For parameter details, refer to the `NoisyPKLDataset` class in `pkldataset.py`.
   - Instantiate model, optimizer, scheduler  
   - Train for 100 epochs  
3. Evaluate on every validation set and record accuracy


In [None]:
if __name__ == "__main__":
    for seed in seeds:
        print(f"\n=== Seed {seed} ===")
        set_seed(seed)

        for tp in train_paths:
            print(f"-- Training on {tp} (real + noisy)")
            ds_real = PKLDataset(tp)
            ds_noisy = NoisyPKLDataset(tp)
            combined = ConcatDataset([ds_real, ds_noisy])
            train_loader = DataLoader(combined, batch_size=32, shuffle=True)

            model = get_model().to(device)
            optimizer = optim.Adam(model.parameters(), lr=1e-3, weight_decay=1e-5)
            scheduler = optim.lr_scheduler.StepLR(optimizer, step_size=50, gamma=0.1)

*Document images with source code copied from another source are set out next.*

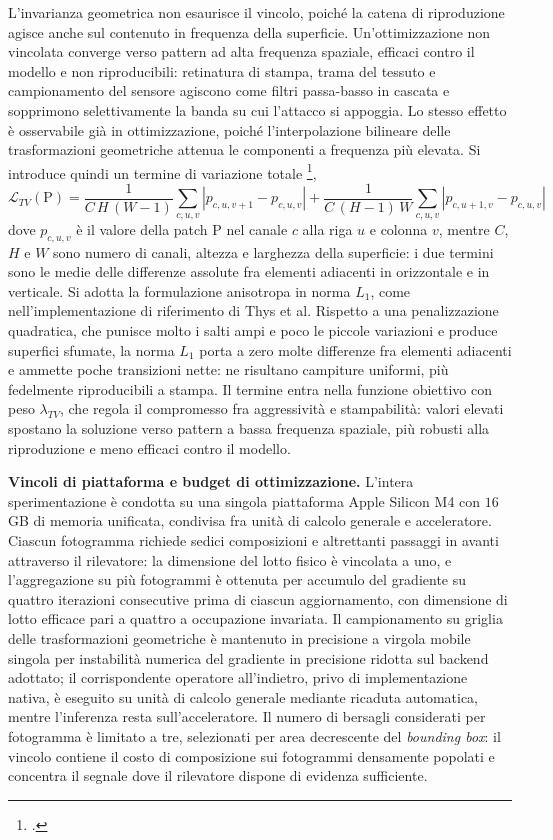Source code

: \ifstampa\documentclass[a4paper,12pt,twoside,openright]{report}\else\documentclass[a4paper,12pt]{report}\fi
\newif\ifrevisione \revisionefalse
\DeclareRobustCommand{\rev}[1]{\ifrevisione{\color{blue!65!black}#1}\else#1\fi}
\begin{document}
L'invarianza geometrica non esaurisce il vincolo, poiché la catena di
riproduzione agisce anche sul contenuto in frequenza della superficie.
Un'ottimizzazione non vincolata converge verso pattern ad alta frequenza
spaziale, efficaci contro il modello e non riproducibili: retinatura di stampa,
trama del tessuto e campionamento del sensore agiscono come filtri passa-basso
in cascata e sopprimono selettivamente la banda su cui l'attacco si appoggia. Lo
stesso effetto è osservabile già in ottimizzazione, poiché l'interpolazione
bilineare delle trasformazioni geometriche attenua le componenti a frequenza più
elevata. Si introduce quindi un termine di variazione totale
\footcite{thys_2019},
\begin{equation}
    \mathcal{L}_{TV}(\mathrm{P}) =
    \frac{1}{C\,H\,(W-1)} \sum_{c,u,v} \left| p_{c,u,v+1} - p_{c,u,v} \right|
    + \frac{1}{C\,(H-1)\,W} \sum_{c,u,v} \left| p_{c,u+1,v} - p_{c,u,v} \right|
    \label{eq:tv}
\end{equation}
dove $p_{c,u,v}$ è il valore della patch $\mathrm{P}$ nel canale $c$ alla
\rev{riga $u$ e colonna $v$}, mentre $C$, $H$ e $W$ sono numero di canali,
altezza e larghezza della superficie\rev{: i due termini sono le medie delle
differenze assolute fra elementi adiacenti in orizzontale e in verticale}. Si
adotta la formulazione anisotropa in norma $L_1$\rev{, come nell'implementazione di riferimento di Thys et al.
Rispetto a una penalizzazione quadratica, che punisce molto i salti ampi e poco
le piccole variazioni e produce superfici sfumate, la norma $L_1$ porta a zero
molte differenze fra elementi adiacenti e ammette poche transizioni nette:
ne risultano campiture uniformi, più fedelmente riproducibili a stampa.} Il termine entra nella
funzione obiettivo con peso $\lambda_{TV}$, che regola il compromesso fra
aggressività e stampabilità: valori elevati spostano la soluzione verso pattern
a bassa frequenza spaziale, più robusti alla riproduzione e meno efficaci contro
il modello.

\textbf{Vincoli di piattaforma e budget di ottimizzazione.}
\label{sec:accumulo}
L'intera sperimentazione è condotta su una singola piattaforma Apple Silicon M4
con $16$\,GB di memoria unificata, condivisa fra unità di calcolo generale e
acceleratore. Ciascun fotogramma richiede sedici composizioni e altrettanti
passaggi in avanti attraverso il rilevatore: la dimensione del lotto fisico è
vincolata a uno, e l'aggregazione su più fotogrammi è ottenuta per accumulo del
gradiente su quattro iterazioni consecutive prima di ciascun aggiornamento, con
dimensione di lotto efficace pari a quattro a occupazione invariata. Il
campionamento su griglia delle trasformazioni geometriche è mantenuto in
precisione a virgola mobile singola per instabilità numerica del gradiente in
precisione ridotta sul backend adottato; il corrispondente operatore
all'indietro, privo di implementazione nativa, è eseguito su unità di calcolo
generale mediante ricaduta automatica, mentre l'inferenza resta
sull'acceleratore. Il numero di bersagli considerati per fotogramma è limitato a
tre, selezionati per area decrescente del \textit{bounding box}: il vincolo
contiene il costo di composizione sui fotogrammi densamente popolati e concentra
il segnale dove il rilevatore dispone di evidenza sufficiente.
\end{document}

            model = train_model(
                model,
                train_loader,
                criterion,
                optimizer,
                scheduler,
                num_epochs=100,
                device=device
            )

            for vp in val_paths:
                val_loader = DataLoader(PKLDataset(vp), batch_size=64, shuffle=False)
                acc = eval_model(model, val_loader, device)
                results[tp][vp].append(acc)
                print(f"[{tp} -> {vp}] Seed {seed}: Acc = {acc:.2f}%")


## 4. Summary of Results

Compute mean and standard deviation of accuracy across seeds for each (train → val) pair.


In [None]:
print("\n=== Summary across seeds ===")
for tp in train_paths:
    for vp in val_paths:
        arr = np.array(results[tp][vp])
        mean, std = arr.mean(), arr.std(ddof=1)
        print(f"{tp} -> {vp}: Mean = {mean:.2f}%, Std = {std:.2f}%")